Par Marie Le Marois, le 28 novembre 2023

Journaliste

GreenCitizen permet de moduler l'arrosage en fonction des besoins de la plante. DR

Les espaces verts sont les poumons des villes, mais à l’heure des restrictions d’eau, il est urgent de repenser leur irrigation. GreenCitizen, société marseillaise fondée en 2015, a mis au point un système d’arrosage connecté directement aux besoins hydriques de la plante. Cette innovation, dupliquée dans une trentaine de villes françaises et autant de pays, permet de faire des économies d’eau, traquer les fuites et préserver les végétaux.

Entre la route et la mer, au sud de Marseille, s’étend le parc de la Vieille Chapelle. Quatre hectares de pelouses plus ou moins vertes et une poignée d’arbres. Des terres gagnées sur la mer dans les années 1970, à la faveur des travaux du métro (bonus). Le paysage interroge. Ces étendues sont certes appréciées des Marseillais. Les coureurs, les propriétaires de chiens, les amoureux, les joueurs de foot. Et bien sûr, les familles qui y pique-niquent par grappes les soirs d’été.

Mais avec les épisodes de sécheresse, de plus en plus fréquents, sont-elles bien nécessaires ? Elles ne servent pas « juste à l’esthétique », rappelle Nassera Benmarnia, adjointe au maire en charge des espaces verts. Outre les bienfaits sur la santé humaine et le bien-être, ils luttent contre le réchauffement climatique et les îlots de chaleur urbaine (ICU). Essentiel, surtout dans les villes comme Marseille, « une des plus chaudes de France ».

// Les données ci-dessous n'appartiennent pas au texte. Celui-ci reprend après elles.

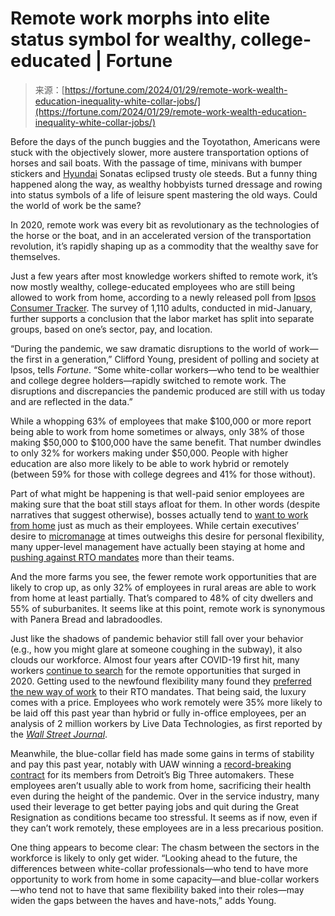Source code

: <!--yml
category: 未分类
date: 2024-05-27 15:23:43
-->

# Remote work morphs into elite status symbol for wealthy, college-educated | Fortune

> 来源：[https://fortune.com/2024/01/29/remote-work-wealth-education-inequality-white-collar-jobs/](https://fortune.com/2024/01/29/remote-work-wealth-education-inequality-white-collar-jobs/)

Before the days of the punch buggies and the Toyotathon, Americans were stuck with the objectively slower, more austere transportation options of horses and sail boats. With the passage of time, minivans with bumper stickers and [Hyundai](https://fortune.com/company/hyundai-mobis/) Sonatas eclipsed trusty ole steeds. But a funny thing happened along the way, as wealthy hobbyists turned dressage and rowing into status symbols of a life of leisure spent mastering the old ways. Could the world of work be the same?

In 2020, remote work was every bit as revolutionary as the technologies of the horse or the boat, and in an accelerated version of the transportation revolution, it’s rapidly shaping up as a commodity that the wealthy save for themselves. 

Just a few years after most knowledge workers shifted to remote work, it’s now mostly wealthy, college-educated employees who are still being allowed to work from home, according to a newly released poll from [Ipsos Consumer Tracker](https://www.ipsos.com/en-us/news-polls/consumer-behavior-time-covid-19). The survey of 1,110 adults, conducted in mid-January, further supports a conclusion that the labor market has split into separate groups, based on one’s sector, pay, and location. 

“During the pandemic, we saw dramatic disruptions to the world of work—the first in a generation,” Clifford Young, president of polling and society at Ipsos, tells *Fortune*. “Some white-collar workers—who tend to be wealthier and college degree holders—rapidly switched to remote work. The disruptions and discrepancies the pandemic produced are still with us today and are reflected in the data.”

While a whopping 63% of employees that make $100,000 or more report being able to work from home sometimes or always, only 38% of those making $50,000 to $100,000 have the same benefit. That number dwindles to only 32% for workers making under $50,000\. People with higher education are also more likely to be able to work hybrid or remotely (between 59% for those with college degrees and 41% for those without).

Part of what might be happening is that well-paid senior employees are making sure that the boat still stays afloat for them. In other words (despite narratives that suggest otherwise), bosses actually tend to [want to work from home](https://fortune.com/2024/01/03/bosses-prefer-remote-work-more-than-workers-survey/) just as much as their employees. While certain executives’ desire to [micromanage](https://fortune.com/2024/01/04/rto-policies-2024-tracking-employee-attendance/) at times outweighs this desire for personal flexibility, many upper-level management have actually been staying at home and [pushing against RTO mandates](https://www.wsj.com/articles/remote-work-from-home-boss-d093a36c) more than their teams.

And the more farms you see, the fewer remote work opportunities that are likely to crop up, as only 32% of employees in rural areas are able to work from home at least partially. That’s compared to 48% of city dwellers and 55% of suburbanites. It seems like at this point, remote work is synonymous with Panera Bread and labradoodles.

Just like the shadows of pandemic behavior still fall over your behavior (e.g., how you might glare at someone coughing in the subway), it also clouds our workforce. Almost four years after COVID-19 first hit, many workers [continue to search](https://fortune.com/2023/10/23/office-workers-remote-work-over-money-quit-jobs/) for the remote opportunities that surged in 2020\. Getting used to the newfound flexibility many found they [preferred the new way of work](https://fortune.com/2024/01/26/return-to-office-job-satisfaction-financial-performance-study/) to their RTO mandates. That being said, the luxury comes with a price. Employees who work remotely were 35% more likely to be laid off this past year than hybrid or fully in-office employees, per an analysis of 2 million workers by Live Data Technologies, as first reported by the [*Wall Street Journal*](https://www.wsj.com/lifestyle/careers/layoffs-remote-work-data-980ed59d). 

Meanwhile, the blue-collar field has made some gains in terms of stability and pay this past year, notably with UAW winning a [record-breaking contract](https://www.washingtonpost.com/business/2023/11/12/fain-uaw-contract-wins/) for its members from Detroit’s Big Three automakers. These employees aren’t usually able to work from home, sacrificing their health even during the height of the pandemic. Over in the service industry, many used their leverage to get better paying jobs and quit during the Great Resignation as conditions became too stressful. It seems as if now, even if they can’t work remotely, these employees are in a less precarious position.

One thing appears to become clear: The chasm between the sectors in the workforce is likely to only get wider. “Looking ahead to the future, the differences between white-collar professionals—who tend to have more opportunity to work from home in some capacity—and blue-collar workers—who tend not to have that same flexibility baked into their roles—may widen the gaps between the haves and have-nots,” adds Young.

♦ GreenCitizen est présenté sur le salon Cycl’Eau des 29 et 30 novembre à Aix-en-Provence. Il permet de découvrir les technologies en faveur de l’économie de l’eau. Et des exemples de mises en pratique réalisées par les collectivités en PACA. L’association Cycl’Eau ambitionne de créer un véritable écosystème pour accompagner la filière eau.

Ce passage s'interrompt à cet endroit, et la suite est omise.